Figure 11 Rain harvesting A water barrel. Rainwater harvesting with water barrels is common.

There is a wide range of investment in rainwater harvesting. The most elementary form of rainwater harvesting involves a barrel being located under the eaves of roof top to channel rain water in to water tank or barrel. Water barrels and the more elaborate containers water tanks which can hold considerable volumes of water, potentially from 1 to 2.5 kilolitres.

Table 18 Rain water harvesting – Jojo and Barrels

Rainwater harvesting Village

JoJo 2.5 Kilolitres Cwebe Mbelu Ntilini Grand Total

No 6 7 11 24

Yes 2 7 9

No Response 17 18 7 42

Grand Total 25 25 25 75

Two households in Cwebe reported having 2.5 litres Jojo tanks and Ntilini has 7 tanks.

Table 19 Rainwater harvesting Jojo tank by village

Rainwater harvesting Village

JoJo 1 Kilometre Cwebe Mbelu Ntilini Grand Total

No 7 7 12 26

Yes 1 1 2 4

No Response 17 17 11 45

Grand Total 25 25 25 75

Table 20 and 21 shows that very few people tend to harvest water in a Jojo Tank

Table 20 Rainwater harvesting by barrel by village

Rain water harvesting Village

Barrel 200L Cwebe Mbelu Ntilini Grand Total

No 3 1 2 6

Yes 5 6 14 25

No Response 17 18 9 44

Grand Total 25 25 25 75

The table 22 shows that more households in all three villages harvest rainwater-using barrels compared to harvesting in a Jojo.

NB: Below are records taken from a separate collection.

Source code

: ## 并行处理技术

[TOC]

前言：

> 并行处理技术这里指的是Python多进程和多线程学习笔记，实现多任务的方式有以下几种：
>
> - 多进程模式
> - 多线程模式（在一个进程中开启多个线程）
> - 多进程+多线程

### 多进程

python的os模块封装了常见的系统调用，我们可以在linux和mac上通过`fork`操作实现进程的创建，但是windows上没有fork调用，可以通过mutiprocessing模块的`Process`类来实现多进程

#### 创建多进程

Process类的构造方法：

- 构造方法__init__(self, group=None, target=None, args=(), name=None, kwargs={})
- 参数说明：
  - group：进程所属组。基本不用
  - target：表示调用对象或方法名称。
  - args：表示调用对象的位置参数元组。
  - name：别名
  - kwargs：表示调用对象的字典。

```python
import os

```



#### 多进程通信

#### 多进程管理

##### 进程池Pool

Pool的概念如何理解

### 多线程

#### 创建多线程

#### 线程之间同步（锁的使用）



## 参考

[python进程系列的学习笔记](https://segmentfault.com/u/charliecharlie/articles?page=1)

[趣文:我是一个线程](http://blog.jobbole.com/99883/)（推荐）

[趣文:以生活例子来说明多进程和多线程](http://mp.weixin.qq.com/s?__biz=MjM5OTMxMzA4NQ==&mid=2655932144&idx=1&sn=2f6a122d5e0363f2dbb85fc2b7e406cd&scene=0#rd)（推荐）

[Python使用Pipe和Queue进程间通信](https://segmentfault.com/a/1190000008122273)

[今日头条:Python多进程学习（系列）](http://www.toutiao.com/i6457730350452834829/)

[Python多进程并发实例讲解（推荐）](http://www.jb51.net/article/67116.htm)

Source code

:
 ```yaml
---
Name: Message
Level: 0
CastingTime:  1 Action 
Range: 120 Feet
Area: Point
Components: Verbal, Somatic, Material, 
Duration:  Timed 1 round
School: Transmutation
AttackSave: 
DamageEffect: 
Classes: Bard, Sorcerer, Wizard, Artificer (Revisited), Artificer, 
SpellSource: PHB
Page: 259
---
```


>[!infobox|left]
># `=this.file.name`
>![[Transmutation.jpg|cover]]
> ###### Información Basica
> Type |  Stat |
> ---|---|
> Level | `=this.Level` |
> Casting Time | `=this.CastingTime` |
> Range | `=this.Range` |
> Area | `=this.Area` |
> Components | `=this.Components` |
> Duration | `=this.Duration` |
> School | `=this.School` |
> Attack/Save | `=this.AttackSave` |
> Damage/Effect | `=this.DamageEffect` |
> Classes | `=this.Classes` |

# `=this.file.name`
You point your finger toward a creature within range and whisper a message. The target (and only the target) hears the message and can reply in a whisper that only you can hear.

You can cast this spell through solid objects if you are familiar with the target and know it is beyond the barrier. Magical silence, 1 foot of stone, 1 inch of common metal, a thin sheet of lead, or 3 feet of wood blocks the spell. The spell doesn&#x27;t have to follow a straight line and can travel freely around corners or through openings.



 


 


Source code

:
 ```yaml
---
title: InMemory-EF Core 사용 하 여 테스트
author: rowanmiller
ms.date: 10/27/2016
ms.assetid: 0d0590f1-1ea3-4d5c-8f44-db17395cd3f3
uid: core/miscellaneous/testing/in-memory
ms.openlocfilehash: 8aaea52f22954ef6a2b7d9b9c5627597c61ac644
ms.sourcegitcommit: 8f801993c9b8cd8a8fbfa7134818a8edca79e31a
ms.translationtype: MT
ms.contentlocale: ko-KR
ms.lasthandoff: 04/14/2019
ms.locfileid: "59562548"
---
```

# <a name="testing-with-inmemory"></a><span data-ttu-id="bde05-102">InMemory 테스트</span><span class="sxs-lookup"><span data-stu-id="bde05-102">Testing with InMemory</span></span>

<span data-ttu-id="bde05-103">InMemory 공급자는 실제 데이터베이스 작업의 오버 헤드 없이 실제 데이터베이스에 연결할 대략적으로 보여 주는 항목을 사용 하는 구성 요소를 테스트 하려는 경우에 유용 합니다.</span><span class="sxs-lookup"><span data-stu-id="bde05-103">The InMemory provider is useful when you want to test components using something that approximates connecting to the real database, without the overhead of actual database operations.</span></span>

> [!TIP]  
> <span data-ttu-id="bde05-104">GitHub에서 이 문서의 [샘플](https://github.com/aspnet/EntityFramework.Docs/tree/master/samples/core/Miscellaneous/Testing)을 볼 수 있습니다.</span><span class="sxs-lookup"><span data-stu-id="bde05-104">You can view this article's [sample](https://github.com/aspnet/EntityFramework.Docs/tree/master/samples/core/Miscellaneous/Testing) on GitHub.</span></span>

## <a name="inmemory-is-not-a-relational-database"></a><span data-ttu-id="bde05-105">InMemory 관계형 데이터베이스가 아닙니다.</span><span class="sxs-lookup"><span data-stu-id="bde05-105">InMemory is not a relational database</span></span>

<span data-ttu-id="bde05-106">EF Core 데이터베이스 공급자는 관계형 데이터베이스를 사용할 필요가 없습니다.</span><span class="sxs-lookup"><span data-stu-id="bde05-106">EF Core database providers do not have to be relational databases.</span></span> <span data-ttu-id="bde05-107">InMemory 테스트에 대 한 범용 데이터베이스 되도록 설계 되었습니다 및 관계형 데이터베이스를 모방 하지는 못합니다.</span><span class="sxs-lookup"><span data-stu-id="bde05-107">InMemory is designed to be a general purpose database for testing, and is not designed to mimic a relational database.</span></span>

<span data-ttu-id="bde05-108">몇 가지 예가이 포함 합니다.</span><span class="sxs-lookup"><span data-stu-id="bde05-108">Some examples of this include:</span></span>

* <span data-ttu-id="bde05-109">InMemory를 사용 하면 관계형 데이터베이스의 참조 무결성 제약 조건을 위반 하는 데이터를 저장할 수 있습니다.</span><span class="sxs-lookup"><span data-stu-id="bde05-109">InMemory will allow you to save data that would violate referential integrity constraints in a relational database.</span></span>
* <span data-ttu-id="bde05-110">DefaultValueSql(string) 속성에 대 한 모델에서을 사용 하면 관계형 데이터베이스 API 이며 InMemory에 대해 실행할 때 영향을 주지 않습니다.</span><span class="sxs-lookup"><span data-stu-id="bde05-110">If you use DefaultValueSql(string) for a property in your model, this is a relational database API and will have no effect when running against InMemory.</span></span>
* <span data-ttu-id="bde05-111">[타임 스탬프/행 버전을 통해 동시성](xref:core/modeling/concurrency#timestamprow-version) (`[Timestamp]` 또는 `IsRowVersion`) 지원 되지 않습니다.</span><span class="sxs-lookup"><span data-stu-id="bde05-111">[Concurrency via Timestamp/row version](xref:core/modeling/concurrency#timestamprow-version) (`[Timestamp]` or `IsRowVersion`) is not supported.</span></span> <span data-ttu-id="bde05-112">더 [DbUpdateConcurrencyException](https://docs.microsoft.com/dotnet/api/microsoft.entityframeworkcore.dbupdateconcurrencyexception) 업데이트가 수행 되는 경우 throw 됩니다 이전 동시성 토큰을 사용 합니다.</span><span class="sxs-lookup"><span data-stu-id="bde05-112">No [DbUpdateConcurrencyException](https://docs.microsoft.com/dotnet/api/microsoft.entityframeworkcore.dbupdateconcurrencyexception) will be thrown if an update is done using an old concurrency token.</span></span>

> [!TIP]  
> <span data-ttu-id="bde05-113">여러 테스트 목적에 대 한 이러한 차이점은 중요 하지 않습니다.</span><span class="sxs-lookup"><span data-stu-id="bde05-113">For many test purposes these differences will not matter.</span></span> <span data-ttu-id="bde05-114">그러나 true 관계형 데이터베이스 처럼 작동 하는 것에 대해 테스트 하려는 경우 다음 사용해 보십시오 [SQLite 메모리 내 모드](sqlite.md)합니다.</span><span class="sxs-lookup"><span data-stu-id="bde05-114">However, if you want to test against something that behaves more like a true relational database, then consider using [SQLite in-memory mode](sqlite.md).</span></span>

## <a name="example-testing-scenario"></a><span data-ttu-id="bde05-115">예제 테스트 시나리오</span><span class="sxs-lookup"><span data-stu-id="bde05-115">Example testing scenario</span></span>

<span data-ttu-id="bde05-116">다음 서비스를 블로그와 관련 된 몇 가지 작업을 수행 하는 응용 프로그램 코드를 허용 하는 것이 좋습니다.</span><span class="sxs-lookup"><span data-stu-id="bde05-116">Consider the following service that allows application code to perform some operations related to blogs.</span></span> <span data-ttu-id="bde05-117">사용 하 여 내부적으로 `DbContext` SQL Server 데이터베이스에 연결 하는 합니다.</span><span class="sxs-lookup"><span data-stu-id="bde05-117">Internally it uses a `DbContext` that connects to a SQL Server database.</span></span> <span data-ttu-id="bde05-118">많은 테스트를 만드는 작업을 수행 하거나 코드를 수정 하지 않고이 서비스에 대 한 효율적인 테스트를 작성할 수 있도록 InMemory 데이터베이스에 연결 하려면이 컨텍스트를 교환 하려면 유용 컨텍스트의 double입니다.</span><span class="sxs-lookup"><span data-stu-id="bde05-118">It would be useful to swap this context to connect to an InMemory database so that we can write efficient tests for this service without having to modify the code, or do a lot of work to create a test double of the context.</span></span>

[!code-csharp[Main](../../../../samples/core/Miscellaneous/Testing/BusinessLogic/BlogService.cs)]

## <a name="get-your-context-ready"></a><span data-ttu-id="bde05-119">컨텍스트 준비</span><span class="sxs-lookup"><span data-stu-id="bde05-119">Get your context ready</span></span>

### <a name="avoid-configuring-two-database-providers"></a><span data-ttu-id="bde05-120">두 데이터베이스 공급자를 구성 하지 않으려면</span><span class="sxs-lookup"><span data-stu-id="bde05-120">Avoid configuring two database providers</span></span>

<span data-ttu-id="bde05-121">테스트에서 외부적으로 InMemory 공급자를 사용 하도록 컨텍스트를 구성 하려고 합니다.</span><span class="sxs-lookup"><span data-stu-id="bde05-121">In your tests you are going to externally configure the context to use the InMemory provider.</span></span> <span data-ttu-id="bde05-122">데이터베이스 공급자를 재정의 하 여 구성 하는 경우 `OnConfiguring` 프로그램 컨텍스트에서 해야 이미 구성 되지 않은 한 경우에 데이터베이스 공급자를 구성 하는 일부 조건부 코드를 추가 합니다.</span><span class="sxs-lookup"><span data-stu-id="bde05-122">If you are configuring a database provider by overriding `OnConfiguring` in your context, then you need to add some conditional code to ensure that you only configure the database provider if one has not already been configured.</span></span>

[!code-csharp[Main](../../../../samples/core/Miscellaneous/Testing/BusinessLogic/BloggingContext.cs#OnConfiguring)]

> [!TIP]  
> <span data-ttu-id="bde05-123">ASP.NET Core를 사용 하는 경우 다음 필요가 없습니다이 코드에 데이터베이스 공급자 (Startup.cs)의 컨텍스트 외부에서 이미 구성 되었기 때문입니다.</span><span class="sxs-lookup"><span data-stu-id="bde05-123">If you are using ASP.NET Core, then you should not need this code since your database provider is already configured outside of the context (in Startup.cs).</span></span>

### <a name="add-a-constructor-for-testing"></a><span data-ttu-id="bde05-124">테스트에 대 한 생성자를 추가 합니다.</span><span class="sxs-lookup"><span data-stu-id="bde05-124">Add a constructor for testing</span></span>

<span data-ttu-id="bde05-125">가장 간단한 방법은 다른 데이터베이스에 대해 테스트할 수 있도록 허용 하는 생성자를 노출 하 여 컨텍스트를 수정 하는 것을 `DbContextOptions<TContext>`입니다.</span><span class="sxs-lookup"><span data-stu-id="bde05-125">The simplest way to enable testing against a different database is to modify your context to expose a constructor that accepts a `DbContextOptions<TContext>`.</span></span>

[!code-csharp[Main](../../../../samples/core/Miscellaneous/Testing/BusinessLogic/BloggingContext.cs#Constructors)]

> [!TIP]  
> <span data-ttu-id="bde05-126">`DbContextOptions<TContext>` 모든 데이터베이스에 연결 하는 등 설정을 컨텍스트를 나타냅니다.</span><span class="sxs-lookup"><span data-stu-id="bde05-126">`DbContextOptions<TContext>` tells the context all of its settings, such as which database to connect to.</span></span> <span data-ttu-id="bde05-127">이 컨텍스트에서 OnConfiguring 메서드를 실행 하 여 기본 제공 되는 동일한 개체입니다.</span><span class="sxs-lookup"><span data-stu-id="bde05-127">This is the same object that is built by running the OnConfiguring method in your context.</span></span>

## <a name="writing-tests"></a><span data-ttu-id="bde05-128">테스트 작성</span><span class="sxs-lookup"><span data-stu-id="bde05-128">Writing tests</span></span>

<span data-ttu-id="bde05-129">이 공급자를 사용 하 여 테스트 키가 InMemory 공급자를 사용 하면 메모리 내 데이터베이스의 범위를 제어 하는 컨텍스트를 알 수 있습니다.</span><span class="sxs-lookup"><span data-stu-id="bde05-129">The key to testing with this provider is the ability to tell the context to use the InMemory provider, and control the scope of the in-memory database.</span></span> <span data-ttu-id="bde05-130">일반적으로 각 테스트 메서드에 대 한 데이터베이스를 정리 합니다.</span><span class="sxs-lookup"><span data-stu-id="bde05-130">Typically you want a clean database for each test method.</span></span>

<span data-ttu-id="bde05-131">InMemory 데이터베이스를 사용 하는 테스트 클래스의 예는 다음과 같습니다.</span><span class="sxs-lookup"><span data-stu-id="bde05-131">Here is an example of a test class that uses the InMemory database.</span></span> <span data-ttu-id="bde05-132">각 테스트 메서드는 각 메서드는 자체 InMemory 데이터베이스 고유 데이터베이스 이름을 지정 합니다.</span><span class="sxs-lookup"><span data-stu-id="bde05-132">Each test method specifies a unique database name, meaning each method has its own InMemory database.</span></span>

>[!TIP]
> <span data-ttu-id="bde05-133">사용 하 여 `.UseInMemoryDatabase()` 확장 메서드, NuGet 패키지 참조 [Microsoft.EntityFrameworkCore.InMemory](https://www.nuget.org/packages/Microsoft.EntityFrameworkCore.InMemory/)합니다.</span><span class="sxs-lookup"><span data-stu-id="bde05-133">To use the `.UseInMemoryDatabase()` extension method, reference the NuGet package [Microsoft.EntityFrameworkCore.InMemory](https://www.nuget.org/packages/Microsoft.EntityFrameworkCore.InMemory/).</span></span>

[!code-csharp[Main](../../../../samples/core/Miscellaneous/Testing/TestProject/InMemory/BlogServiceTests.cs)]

It appears that the number of barrels utilized by households in a community reflects a proportion of the investment in tanks where there are fewer tanks a greater number of barrels are utilized. The barrels appear to be something of a proxy for the more expensive rainwater tanks.

This investment in RWH is said to be made by more prosperous households, although this is not confirmed in statistical analysis. In discussion with communities it has been stated that those migrants retiring to their rural homes tended to invest in water tanks. Households with Jojo tanks also tended to have more than one method of RWH; to combine both the tanks and water barrels to maximize the possibility of water collection. These households are regarded as better-off and, during times of drought, they are approached to assist neighbours by providing drinking water.

Rainwater harvesting is certainly the greatest single investment made by some households in the three villages. The advantages are that during high rainfall water is relatively safe and readily accessible at the household itself; saving time and energy utilized in trips to the water source.